*Assignment*:
Extract the first line through the line containing "is_root_item = true" from the listing below, exactly as written.

################

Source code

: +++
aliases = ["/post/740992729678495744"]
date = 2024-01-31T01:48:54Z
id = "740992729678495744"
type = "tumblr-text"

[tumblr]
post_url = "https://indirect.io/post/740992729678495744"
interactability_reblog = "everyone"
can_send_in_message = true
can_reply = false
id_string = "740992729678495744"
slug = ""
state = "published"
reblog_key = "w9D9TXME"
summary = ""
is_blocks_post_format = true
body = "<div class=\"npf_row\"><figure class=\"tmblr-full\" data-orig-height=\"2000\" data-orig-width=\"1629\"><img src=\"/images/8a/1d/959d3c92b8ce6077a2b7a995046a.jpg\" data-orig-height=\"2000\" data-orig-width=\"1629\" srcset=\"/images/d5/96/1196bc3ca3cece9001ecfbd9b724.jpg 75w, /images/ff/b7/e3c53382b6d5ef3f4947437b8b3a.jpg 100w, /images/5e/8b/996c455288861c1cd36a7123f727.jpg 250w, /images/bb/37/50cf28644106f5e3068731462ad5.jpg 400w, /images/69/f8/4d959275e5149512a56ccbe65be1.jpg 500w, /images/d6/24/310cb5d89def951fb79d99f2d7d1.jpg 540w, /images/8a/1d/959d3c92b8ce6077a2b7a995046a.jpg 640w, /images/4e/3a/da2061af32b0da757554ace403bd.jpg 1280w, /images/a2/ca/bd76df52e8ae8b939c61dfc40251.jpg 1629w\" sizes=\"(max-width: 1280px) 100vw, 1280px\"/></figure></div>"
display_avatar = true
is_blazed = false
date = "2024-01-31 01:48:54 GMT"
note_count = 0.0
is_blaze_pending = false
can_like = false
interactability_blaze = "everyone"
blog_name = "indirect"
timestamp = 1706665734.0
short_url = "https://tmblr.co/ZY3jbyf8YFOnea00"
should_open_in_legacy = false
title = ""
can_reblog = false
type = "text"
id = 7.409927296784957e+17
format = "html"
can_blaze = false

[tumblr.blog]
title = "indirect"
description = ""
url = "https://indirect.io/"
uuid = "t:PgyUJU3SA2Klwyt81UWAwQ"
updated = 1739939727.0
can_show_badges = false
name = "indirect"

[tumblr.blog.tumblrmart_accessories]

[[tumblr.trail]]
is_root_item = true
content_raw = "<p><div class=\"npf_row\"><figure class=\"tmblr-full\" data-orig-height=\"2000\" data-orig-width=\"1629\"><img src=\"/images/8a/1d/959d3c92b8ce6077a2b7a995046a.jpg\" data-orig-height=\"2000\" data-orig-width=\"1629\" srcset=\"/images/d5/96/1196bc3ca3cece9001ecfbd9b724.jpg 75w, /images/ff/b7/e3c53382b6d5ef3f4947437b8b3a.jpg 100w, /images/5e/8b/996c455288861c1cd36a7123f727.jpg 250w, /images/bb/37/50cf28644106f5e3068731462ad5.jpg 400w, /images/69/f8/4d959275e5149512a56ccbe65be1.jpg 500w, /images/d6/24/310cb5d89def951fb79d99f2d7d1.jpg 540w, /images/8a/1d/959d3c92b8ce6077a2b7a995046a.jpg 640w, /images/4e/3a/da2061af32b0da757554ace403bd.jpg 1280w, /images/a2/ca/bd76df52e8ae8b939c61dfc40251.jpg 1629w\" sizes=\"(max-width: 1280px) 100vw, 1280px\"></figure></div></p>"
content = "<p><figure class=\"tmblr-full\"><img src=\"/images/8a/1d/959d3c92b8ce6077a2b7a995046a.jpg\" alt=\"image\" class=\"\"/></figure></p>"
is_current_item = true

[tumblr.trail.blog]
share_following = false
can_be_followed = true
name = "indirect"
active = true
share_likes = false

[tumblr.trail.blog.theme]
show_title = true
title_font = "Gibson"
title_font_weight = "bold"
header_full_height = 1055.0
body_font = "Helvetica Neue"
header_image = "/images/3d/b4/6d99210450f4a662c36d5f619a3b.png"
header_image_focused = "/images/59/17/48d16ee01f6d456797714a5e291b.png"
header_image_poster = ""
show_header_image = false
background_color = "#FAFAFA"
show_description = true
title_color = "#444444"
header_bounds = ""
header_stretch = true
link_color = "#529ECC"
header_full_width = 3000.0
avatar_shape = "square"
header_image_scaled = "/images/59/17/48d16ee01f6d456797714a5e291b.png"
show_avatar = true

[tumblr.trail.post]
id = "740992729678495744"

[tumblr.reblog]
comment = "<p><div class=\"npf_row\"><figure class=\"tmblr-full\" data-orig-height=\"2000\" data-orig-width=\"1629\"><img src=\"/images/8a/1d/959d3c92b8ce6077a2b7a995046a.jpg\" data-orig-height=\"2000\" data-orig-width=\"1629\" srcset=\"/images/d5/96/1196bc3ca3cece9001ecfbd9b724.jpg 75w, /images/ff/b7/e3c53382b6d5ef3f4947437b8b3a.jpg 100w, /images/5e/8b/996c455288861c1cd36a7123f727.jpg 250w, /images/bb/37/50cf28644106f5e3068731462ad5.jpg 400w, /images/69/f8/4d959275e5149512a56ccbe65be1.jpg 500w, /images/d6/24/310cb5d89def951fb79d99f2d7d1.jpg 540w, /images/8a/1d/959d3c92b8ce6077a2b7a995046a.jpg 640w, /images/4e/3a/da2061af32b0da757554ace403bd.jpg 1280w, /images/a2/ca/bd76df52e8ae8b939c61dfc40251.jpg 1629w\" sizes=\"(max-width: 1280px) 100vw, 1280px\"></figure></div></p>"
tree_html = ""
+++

################

*Solution to this problem*:
Source code

: +++
aliases = ["/post/740992729678495744"]
date = 2024-01-31T01:48:54Z
id = "740992729678495744"
type = "tumblr-text"

[tumblr]
post_url = "https://indirect.io/post/740992729678495744"
interactability_reblog = "everyone"
can_send_in_message = true
can_reply = false
id_string = "740992729678495744"
slug = ""
state = "published"
reblog_key = "w9D9TXME"
summary = ""
is_blocks_post_format = true
body = "<div class=\"npf_row\"><figure class=\"tmblr-full\" data-orig-height=\"2000\" data-orig-width=\"1629\"><img src=\"/images/8a/1d/959d3c92b8ce6077a2b7a995046a.jpg\" data-orig-height=\"2000\" data-orig-width=\"1629\" srcset=\"/images/d5/96/1196bc3ca3cece9001ecfbd9b724.jpg 75w, /images/ff/b7/e3c53382b6d5ef3f4947437b8b3a.jpg 100w, /images/5e/8b/996c455288861c1cd36a7123f727.jpg 250w, /images/bb/37/50cf28644106f5e3068731462ad5.jpg 400w, /images/69/f8/4d959275e5149512a56ccbe65be1.jpg 500w, /images/d6/24/310cb5d89def951fb79d99f2d7d1.jpg 540w, /images/8a/1d/959d3c92b8ce6077a2b7a995046a.jpg 640w, /images/4e/3a/da2061af32b0da757554ace403bd.jpg 1280w, /images/a2/ca/bd76df52e8ae8b939c61dfc40251.jpg 1629w\" sizes=\"(max-width: 1280px) 100vw, 1280px\"/></figure></div>"
display_avatar = true
is_blazed = false
date = "2024-01-31 01:48:54 GMT"
note_count = 0.0
is_blaze_pending = false
can_like = false
interactability_blaze = "everyone"
blog_name = "indirect"
timestamp = 1706665734.0
short_url = "https://tmblr.co/ZY3jbyf8YFOnea00"
should_open_in_legacy = false
title = ""
can_reblog = false
type = "text"
id = 7.409927296784957e+17
format = "html"
can_blaze = false

[tumblr.blog]
title = "indirect"
description = ""
url = "https://indirect.io/"
uuid = "t:PgyUJU3SA2Klwyt81UWAwQ"
updated = 1739939727.0
can_show_badges = false
name = "indirect"

[tumblr.blog.tumblrmart_accessories]

[[tumblr.trail]]
is_root_item = true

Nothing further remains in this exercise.